No, no me dice nada. Es el clásico letrero escueto, como toda la
documentación expuesta en los museos. Quisiera saber más, pero estoy
seguro que, ni en los archivos del centro, constarán más datos. Miro
fijamente al embalsamado cuerpo, intentando penetrar en lo que para mí se
me antoja un misterioso pasado.
Es
una momia obscura, apergaminada, de pómulos hundidos, nariz aguileña y
aplastada, ojos vacuos cuyos secos párpados se hunden pero parecen
contemplarme desde su vacía profundidad. El exceso de ungüentos, natrón
y pez, han carbonizado los tejidos en manifiesta complicidad con el
tiempo. Las manos se encuentran ocultas bajo bandas de fino lino que,
otrora, fuesen blancas y suaves. La frente, lisa y calva, casi muestra,
por transparencia, la calavera subyacente a la efímera, contraída,
reseca y negra piel. Tiene escasos y descoloridos pelos. Las orejas, bien
conservadas, se encuentran separadas en soplillo.
Percibo
el olor rancio de la negra pez, de los ungüentos, de la mirra alterada,
de la goma arábiga dura y seca, de los aceites aromáticos que han dejado
de serlo. Me vuelvo al asiento contemplando los desteñidos jeroglíficos
que, en rojos, azules, verdes y dorados amarillos, en una casi
inapreciable policromía, decoran el ataúd. Es un cajón cuadrado y
basto, de madera agrietada cuya tapa se muestra al lado, apoyada sobre el
cristal del fondo.
Durante
unos instantes, mis ojos recorren los jeroglíficos en un intento de
lectura y transliteración, pero apenas si sé nada sobre ello. Y siento
no conocer más; perro nunca he profundizado en ello. Me prometo hacerlo;
debo mejorar mi capacidad en la lectura del antiguo egipcio. Durante unos
instantes, concentrado en mi curiosidad, me digo, sintiendo realmente ese
deseo:
--“Me
gustaría haber vivido en aquellos tiempos”.
Y,
de inmediato, noto que una intensa sensación de vahído se apodera de mí.
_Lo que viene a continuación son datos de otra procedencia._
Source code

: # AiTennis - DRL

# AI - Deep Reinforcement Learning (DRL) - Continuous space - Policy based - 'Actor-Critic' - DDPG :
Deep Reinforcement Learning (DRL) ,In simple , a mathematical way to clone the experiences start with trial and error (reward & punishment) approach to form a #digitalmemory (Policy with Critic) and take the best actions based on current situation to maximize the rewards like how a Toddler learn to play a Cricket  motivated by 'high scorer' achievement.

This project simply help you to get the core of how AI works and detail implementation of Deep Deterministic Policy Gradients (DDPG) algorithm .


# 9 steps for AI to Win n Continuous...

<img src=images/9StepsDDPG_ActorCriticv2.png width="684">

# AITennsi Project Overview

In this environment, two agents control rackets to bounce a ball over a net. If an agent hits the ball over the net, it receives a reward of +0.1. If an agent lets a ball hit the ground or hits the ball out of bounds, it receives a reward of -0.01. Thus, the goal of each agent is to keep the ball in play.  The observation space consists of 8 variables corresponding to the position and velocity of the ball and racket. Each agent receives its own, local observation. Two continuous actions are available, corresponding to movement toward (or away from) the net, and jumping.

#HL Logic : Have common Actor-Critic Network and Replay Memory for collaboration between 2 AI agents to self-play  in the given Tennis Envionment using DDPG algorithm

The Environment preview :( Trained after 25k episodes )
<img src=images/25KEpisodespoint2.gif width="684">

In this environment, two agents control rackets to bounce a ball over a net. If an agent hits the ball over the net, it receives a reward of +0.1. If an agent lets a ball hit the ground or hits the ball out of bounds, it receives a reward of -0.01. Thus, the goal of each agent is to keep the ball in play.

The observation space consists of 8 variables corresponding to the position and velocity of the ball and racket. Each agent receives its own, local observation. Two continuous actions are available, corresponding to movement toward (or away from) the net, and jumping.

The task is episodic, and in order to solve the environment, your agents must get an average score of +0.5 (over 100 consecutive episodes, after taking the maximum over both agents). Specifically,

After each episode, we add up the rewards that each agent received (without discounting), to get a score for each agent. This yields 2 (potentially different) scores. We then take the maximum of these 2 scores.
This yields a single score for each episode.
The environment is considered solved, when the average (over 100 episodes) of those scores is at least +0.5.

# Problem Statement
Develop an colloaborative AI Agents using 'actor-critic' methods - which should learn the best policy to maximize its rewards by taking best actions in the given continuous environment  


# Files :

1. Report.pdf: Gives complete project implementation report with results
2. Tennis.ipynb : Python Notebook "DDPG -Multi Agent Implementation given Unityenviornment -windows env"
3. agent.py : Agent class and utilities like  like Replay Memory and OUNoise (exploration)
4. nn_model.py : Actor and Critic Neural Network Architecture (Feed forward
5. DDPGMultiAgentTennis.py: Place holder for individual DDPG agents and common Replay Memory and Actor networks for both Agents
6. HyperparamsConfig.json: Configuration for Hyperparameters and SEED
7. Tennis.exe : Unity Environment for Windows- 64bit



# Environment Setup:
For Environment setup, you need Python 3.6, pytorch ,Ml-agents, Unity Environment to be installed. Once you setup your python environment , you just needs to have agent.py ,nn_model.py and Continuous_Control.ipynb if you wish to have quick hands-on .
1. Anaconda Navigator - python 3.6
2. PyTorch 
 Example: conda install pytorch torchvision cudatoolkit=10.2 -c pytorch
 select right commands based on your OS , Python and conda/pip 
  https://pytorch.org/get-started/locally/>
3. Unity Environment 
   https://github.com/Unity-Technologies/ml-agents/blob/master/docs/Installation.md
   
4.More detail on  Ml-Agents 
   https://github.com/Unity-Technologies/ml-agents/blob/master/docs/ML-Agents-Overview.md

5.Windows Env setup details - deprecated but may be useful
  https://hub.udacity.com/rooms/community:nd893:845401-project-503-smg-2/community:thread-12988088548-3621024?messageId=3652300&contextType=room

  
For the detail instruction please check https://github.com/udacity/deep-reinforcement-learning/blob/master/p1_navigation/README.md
Todo me da vueltas. Un vórtice de tiempo, una espiral azul como el cielo
despejado, gira a mi alrededor y me envuelve como un torbellino de luces
brillantes que me hacen girar como una peonza. Por momentos me vuelvo ingrávido.
Advierto que mis ojos sólo ven el intenso índigo en el que estoy
inmerso. Siento que vuelo, rápidamente, hacia atrás, muy hacia atrás en
el tiempo y que me estoy trasfigurando en alguien que no soy yo…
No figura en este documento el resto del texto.